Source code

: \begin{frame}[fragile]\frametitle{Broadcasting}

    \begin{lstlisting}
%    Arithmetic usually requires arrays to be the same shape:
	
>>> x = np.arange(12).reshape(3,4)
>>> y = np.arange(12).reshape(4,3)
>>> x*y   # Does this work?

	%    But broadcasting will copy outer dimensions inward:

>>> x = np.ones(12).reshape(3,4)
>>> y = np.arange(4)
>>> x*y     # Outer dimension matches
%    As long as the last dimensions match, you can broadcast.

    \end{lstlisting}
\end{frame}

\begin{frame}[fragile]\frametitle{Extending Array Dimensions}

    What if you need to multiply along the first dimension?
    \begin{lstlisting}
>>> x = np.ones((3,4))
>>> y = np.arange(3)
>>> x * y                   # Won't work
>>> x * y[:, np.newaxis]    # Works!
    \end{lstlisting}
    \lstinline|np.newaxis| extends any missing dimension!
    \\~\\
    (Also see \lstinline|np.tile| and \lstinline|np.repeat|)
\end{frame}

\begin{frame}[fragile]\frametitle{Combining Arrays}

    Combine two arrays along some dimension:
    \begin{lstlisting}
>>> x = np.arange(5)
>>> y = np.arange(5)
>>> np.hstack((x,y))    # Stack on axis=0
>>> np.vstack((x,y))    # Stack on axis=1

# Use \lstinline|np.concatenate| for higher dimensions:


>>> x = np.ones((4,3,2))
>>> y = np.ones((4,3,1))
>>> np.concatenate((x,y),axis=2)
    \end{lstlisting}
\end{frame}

---

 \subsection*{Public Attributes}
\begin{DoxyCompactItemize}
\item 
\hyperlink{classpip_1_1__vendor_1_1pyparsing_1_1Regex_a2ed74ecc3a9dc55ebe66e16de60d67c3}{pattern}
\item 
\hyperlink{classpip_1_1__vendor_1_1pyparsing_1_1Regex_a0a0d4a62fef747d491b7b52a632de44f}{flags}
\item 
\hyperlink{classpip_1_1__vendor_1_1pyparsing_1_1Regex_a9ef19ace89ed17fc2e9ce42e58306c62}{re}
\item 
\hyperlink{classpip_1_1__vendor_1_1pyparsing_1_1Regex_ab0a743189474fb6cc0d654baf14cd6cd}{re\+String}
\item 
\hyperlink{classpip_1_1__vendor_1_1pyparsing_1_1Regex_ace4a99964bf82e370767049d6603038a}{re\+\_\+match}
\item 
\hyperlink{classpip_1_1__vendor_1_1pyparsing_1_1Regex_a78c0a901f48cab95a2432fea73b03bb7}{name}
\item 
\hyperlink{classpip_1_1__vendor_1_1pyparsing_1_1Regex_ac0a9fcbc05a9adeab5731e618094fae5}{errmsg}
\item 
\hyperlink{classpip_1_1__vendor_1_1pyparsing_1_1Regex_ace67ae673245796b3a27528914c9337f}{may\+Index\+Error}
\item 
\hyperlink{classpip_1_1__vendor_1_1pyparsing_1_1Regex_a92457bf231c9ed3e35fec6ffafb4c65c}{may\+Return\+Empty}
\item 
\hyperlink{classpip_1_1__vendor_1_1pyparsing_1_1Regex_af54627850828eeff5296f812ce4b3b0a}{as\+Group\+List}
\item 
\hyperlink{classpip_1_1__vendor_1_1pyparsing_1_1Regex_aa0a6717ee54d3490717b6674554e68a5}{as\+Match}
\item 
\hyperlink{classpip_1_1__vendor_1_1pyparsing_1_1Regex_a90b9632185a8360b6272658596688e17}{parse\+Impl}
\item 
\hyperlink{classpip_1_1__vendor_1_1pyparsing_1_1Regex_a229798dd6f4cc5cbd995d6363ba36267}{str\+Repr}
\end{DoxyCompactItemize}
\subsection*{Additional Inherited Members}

Prompt: Identify all lines in the records above with the word "ones".

Your response:
>>> x = np.ones(12).reshape(3,4)
>>> x = np.ones((3,4))
>>> x = np.ones((4,3,2))
>>> y = np.ones((4,3,1))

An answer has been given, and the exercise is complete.